Je suis né en 84 en même temps qu’internet, à proximité de paris, en lisière de forêt. Je suis donc né avec un sentiment de toute-puissance. Plus exactement, j’ai été contaminé par ce sentiment très jeune. J’avais le droit de tout : tout faire, tout défaire, tout prendre. Jouir du monde entier à ses dépens.
Je me souviens avoir écouté les oiseaux dans mon jardin… enfant
Puis, petit à petit une forme de conscience sourde d’un profond désaccord, d’abord avec mes parents, puis avec le monde, s’est immiscée.
Je suis donc devenu paysagiste – j’ai monté ma boîte, comme on dit. Pour continuer à écouter les oiseaux, d’abord, et de façon directe. Mais aussi parce que je suis artiste et qu’il me semble que l’art est la seule façon de rendre son pied-de-nez au monde. Enfin et principalement parce que j’ai l’impression, jour après jours, en plantant des arbres, de rendre l’oxygène que je consomme ; et cela, seulement cela, me permet de marcher debout…
Je me bats contre une polyarthrite, j’ai été interné en HP, je suis probablement bipolaire, j’ai deux enfants et ma douce enceinte de huit mois…Pour le printemps 2020 le monde s’est tu, celui dans lequel je suis né. Mais j’ai le profond sentiment que « mon » monde commence, celui des oiseaux du jardin, le vieux, le vrai. J’ai envie de crier : « Le monde est mort, vive le monde ! ».

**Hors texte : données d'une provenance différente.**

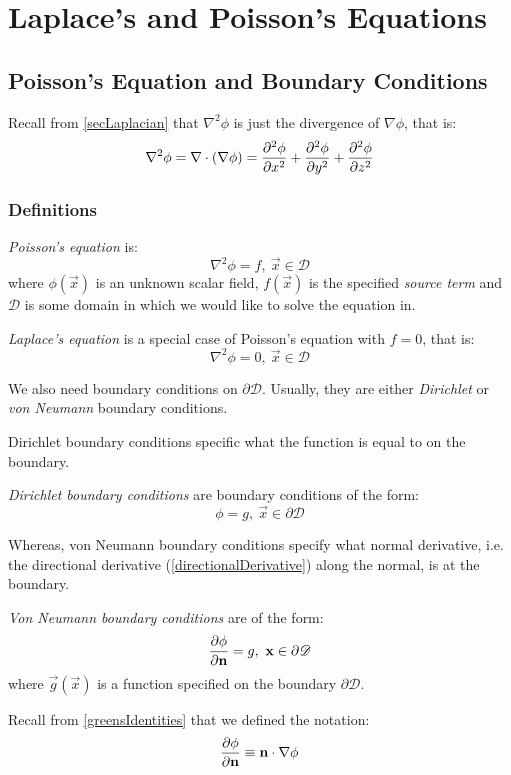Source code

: \documentclass[../main.tex]{subfiles}
\begin{document}
\chapter{Laplace's and Poisson's Equations}
\label{chapter7}
\section{Poisson's Equation and Boundary Conditions}
\begin{remark}[Recap]
  Recall from \cref{secLaplacian} that $\nabla^2 \phi$ is just the divergence of $\nabla \phi$, that is:
  \[
    \nabla^2 \phi = \nabla \cdot (\nabla \phi) = \pderiv[2]{\phi}{x} + \pderiv[2]{\phi}{y} + \pderiv[2]{\phi}{z}
  \]
\end{remark}
\subsection{Definitions}
\begin{definition}
  \textit{Poisson's equation} is:
  \label{poissonsEquation}
  \[
    \nabla^2 \phi = f,\ \vec{x} \in \mathscr{D}
  \]
  where $\phi(\vec{x})$ is an unknown scalar field, $f(\vec{x})$ is the specified \textit{source term} and $\mathscr{D}$ is some domain in which we would like to solve the equation in.
\end{definition}
\begin{definition}
  \textit{Laplace's equation} is a special case of Poisson's equation with $f = 0$, that is:
  \label{laplacesEquation}
  \[
    \nabla^2 \phi = 0,\ \vec{x} \in \mathscr{D}
  \]
\end{definition}
We also need boundary conditions on $\partial \mathscr{D}$.
Usually, they are either \textit{Dirichlet} or \textit{von Neumann} boundary conditions.

Dirichlet boundary conditions specific what the function is equal to on the boundary.
\begin{definition}
  \textit{Dirichlet boundary conditions} are boundary conditions of the form:
  \[
    \phi = g,\ \vec{x} \in \partial \mathscr{D}
  \]
\end{definition}
Whereas, von Neumann boundary conditions specify what normal derivative, i.e. the directional derivative (\cref{directionalDerivative}) along the normal, is at the boundary.
\begin{definition}
  \textit{Von Neumann boundary conditions} are of the form:
  \[
    \pderiv{\phi}{\vec{n}} = g,\ \vec{x} \in \partial\mathscr{D}
  \]
  where $\vec{g}(\vec{x})$ is a function specified on the boundary $\partial \mathscr{D}$.
\end{definition}
\begin{remark}[Notation]
  Recall from \cref{greensIdentities} that we defined the notation:
  \[
    \pderiv{\phi}{\vec{n}} \equiv \vec{n} \cdot \nabla \phi
  \]
\end{remark}
\end{document}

Pour la première fois de ma vie d’adulte j’écoute les oiseaux chanter dans le jardin. Plus un avion, plus une voiture ne passe pour m’en empêcher.
Petit, mon père m’emmenait faire du 200 km/h sur l’autoroute en moto. Accroché à lui avec une grande écharpe, les yeux humides, je regardais les voitures que nous dépassions, elles nous semblaient faire du sur place, à 130 km/h ! Elles nous semblaient arrêtées. Voilà l’impression du jardinier, inversée.
Quand on travaille avec les arbres, il est indispensable de comprendre le rythme physiologique du monde, de « ralentir » à sa vitesse, pour en percevoir l’infime délicatesse et la terrible brutalité.
Une vitesse bien plus humble que la nôtre, à laquelle il est très impressionnant de regarder les autres passer.
Et voilà que pour le printemps, on dit que le monde s’arrête… on en est là… Tocqueville disait : « La bêtise, c’est de s’arrêter, peu importe où »…
Pas besoin d’aller vite pour réfléchir ; réfléchir, c’est déjà avancer.
Ne faisons pas l’erreur, mes chers amis, le monde qui s’arrête n’est pas le nôtre. Le mien continue. Je ne fais plus du 200 km/h depuis des années ; mon père a vendu toutes ses motos depuis des années. Nous roulons, bien plus discrets, plus silencieux, plus heureux et sans écharpe, à vélo !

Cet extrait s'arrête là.